→ Exercise description
Only the lines that hold the word "hspace" are wanted from this listing.

→ Record excerpts
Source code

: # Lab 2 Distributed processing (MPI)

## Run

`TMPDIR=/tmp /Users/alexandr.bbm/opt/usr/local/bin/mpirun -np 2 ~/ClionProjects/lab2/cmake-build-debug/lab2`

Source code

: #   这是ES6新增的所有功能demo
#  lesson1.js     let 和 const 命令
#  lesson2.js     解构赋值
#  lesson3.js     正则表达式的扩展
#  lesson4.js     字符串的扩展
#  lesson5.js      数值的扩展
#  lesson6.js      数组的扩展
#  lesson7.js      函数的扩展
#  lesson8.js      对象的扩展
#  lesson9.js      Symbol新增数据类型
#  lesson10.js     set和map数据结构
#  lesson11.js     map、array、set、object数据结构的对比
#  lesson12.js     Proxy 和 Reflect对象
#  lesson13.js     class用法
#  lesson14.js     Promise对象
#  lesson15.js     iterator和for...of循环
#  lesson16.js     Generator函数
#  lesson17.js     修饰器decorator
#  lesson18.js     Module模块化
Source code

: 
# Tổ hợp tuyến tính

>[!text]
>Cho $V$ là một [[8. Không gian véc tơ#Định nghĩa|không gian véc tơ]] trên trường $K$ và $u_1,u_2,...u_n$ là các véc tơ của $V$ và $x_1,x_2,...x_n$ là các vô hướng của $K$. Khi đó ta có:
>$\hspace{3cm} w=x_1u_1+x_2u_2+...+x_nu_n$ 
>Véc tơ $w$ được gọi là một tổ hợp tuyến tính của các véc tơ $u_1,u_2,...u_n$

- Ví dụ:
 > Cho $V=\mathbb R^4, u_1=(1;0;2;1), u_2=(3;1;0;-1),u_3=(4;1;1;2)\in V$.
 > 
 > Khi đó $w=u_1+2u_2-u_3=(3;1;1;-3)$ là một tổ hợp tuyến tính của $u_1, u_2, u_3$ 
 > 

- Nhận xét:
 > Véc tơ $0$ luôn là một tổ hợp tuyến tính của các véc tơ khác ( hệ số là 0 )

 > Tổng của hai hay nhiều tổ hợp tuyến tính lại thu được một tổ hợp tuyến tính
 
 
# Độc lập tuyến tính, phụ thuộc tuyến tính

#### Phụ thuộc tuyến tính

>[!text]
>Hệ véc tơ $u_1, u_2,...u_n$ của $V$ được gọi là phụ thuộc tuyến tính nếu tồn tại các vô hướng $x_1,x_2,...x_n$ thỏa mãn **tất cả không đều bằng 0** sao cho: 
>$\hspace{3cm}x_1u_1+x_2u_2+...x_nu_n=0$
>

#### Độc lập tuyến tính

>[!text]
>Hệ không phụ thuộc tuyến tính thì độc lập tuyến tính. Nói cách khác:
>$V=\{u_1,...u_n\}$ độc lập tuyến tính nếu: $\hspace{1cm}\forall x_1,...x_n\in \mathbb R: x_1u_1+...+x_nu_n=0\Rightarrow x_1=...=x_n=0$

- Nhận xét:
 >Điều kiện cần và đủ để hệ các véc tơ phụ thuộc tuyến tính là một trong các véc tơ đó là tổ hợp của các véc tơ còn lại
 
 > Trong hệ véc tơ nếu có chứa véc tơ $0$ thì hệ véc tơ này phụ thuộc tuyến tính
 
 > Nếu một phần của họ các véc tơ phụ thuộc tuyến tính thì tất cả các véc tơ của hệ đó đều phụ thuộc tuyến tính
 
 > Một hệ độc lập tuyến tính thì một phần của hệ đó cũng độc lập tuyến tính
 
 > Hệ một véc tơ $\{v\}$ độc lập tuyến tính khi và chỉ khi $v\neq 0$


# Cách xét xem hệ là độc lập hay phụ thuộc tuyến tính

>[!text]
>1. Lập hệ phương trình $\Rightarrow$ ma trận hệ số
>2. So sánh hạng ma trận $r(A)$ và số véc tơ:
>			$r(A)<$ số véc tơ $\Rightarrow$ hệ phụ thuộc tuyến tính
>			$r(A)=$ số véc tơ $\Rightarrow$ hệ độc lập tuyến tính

→ Output for this exercise
>$\hspace{3cm} w=x_1u_1+x_2u_2+...+x_nu_n$ 
>$\hspace{3cm}x_1u_1+x_2u_2+...x_nu_n=0$
>$V=\{u_1,...u_n\}$ độc lập tuyến tính nếu: $\hspace{1cm}\forall x_1,...x_n\in \mathbb R: x_1u_1+...+x_nu_n=0\Rightarrow x_1=...=x_n=0$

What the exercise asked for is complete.